Assim, como pequenos príncipes e pequenas princesas, somos convocados a sair de nossos pequenos feudos ou planetoides normóticos convidados à suprema das aprendizagens: aprender a amar, o que significa entregar-se ao encontro (pessoal, onírico, transpessoal, iniciático, transdisciplinar...), ao cuidado e à “vida em abundância”, ensinamento central do Cristo. Isso significa viver plenamente conosco, com o outro, com o planeta, com todos os níveis de consciência e com todos os inconscientes que nos prefiguram: a coletiva, a simbiótica, a noética, a angelical, a aberta...

Trata-se de uma obra catártica, para quem está disposto a andar por desertos, labirintos e oceanos – não a esmo – com a finalidade de aprender a aprender. Na teia da vida, os relacionamentos tecem e entretecem caminhos e dias novos; e um galo sozinho não faz uma manhã. Quem não se predispuser a educar os cinco sentidos por uma pedagogia iniciática que leva ao encontro e ao cuidado talvez não seja capaz de permanecer no rio enquanto as águas de O poder do encontro vão avolumando-se.

A confiança no Mestre é diretamente proporcional ao desejo de autotranscendência que não mais tolera viver a esmo nos descaminhos da patologia da normalidade que, num mundo de medíocres, é a patologia da mediocridade.
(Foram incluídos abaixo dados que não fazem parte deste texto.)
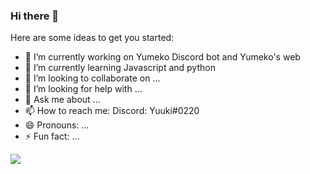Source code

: ### Hi there 👋

Here are some ideas to get you started:

- 🔭 I’m currently working on Yumeko Discord bot and Yumeko's web
- 🌱 I’m currently learning Javascript and python
- 👯 I’m looking to collaborate on ...
- 🤔 I’m looking for help with ...
- 💬 Ask me about ...
- 📫 How to reach me: Discord: Yuuki#0220
- 😄 Pronouns: ...
- ⚡ Fun fact: ...

<img src = "https://github-readme-stats.vercel.app/api?username=rene-roid&&show_icons=true&title_color=ffffff&icon_color=ffa200&text_color=daf7dc&bg_color=151515">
A obra é para quem sabe que tem asas e raízes. É para quem sabe que do húmus da Terra brotam as riquezas e os alimentos da base da nossa árvore, e para quem não sofre de vertigem no momento em que estiver alçando o mais alto dos voos sem o qual não valeria a pena a aventura da existência inscrita na bem-aventurança da essência.